| Directions |
Gather each line containing the string "which" from these entries.

****************************************

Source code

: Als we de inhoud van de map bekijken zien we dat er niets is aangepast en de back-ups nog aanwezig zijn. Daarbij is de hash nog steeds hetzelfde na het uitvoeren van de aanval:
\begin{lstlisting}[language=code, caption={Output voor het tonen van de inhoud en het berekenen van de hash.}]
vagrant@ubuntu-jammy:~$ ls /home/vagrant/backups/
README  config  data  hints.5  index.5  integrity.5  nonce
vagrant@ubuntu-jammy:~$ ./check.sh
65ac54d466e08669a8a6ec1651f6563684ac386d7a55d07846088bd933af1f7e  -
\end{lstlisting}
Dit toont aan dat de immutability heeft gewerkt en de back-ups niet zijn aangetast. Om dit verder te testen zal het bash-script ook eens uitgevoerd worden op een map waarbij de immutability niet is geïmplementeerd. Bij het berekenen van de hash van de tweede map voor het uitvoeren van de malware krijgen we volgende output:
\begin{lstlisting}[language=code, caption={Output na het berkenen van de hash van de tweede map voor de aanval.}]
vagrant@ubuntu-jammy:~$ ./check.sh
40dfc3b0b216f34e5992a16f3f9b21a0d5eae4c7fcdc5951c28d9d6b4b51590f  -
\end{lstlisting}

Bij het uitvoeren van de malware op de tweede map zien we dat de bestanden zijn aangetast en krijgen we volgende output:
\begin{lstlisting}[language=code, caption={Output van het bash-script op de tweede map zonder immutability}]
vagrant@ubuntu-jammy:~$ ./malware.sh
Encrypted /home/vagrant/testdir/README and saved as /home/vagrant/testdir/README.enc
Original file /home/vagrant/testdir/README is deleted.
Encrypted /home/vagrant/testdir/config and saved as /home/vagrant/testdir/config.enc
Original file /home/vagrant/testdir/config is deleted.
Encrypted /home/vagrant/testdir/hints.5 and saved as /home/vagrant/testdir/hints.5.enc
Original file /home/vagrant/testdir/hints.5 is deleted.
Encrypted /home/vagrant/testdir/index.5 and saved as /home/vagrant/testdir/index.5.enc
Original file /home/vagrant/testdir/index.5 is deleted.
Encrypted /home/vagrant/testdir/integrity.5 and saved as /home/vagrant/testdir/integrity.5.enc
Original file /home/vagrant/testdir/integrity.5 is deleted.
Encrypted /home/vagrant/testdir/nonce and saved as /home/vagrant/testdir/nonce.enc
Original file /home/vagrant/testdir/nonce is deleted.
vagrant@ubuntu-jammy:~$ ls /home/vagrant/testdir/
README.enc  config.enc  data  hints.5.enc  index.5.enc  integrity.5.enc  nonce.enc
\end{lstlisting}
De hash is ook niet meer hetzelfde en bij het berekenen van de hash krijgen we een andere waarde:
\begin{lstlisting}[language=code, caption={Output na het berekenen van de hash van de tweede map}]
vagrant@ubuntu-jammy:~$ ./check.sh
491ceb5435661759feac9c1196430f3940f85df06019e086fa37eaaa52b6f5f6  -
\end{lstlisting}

****************************************

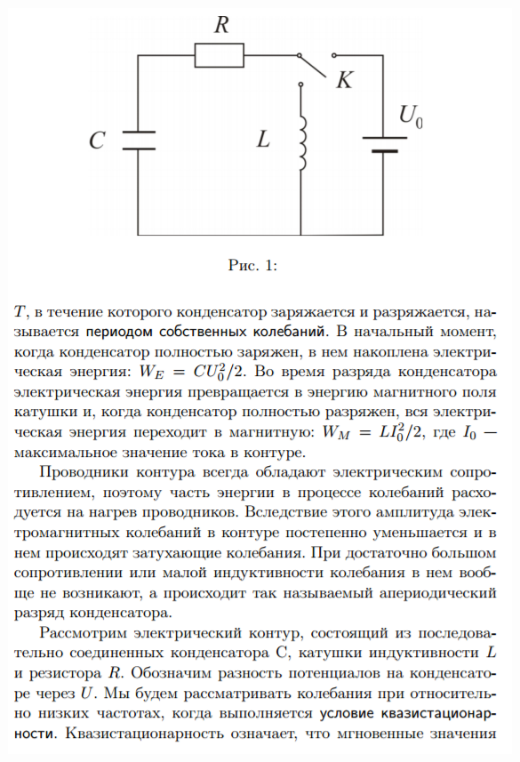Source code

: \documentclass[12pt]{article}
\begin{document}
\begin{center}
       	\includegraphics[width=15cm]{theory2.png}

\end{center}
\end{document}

****************************************

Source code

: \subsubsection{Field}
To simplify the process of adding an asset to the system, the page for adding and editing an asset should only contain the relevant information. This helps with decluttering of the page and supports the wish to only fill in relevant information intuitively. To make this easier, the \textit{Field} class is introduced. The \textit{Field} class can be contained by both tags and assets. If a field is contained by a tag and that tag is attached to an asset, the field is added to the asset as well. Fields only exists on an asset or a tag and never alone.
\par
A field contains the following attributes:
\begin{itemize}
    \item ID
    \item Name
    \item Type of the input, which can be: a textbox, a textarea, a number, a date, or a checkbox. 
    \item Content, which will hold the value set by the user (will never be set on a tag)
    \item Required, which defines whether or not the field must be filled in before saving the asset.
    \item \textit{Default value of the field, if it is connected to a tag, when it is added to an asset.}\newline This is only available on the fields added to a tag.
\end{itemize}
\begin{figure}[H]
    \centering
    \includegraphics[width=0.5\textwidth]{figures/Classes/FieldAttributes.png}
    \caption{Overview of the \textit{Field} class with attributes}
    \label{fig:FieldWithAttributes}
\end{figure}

****************************************

| Written solution |
    \item Type of the input, which can be: a textbox, a textarea, a number, a date, or a checkbox. 
    \item Content, which will hold the value set by the user (will never be set on a tag)
    \item Required, which defines whether or not the field must be filled in before saving the asset.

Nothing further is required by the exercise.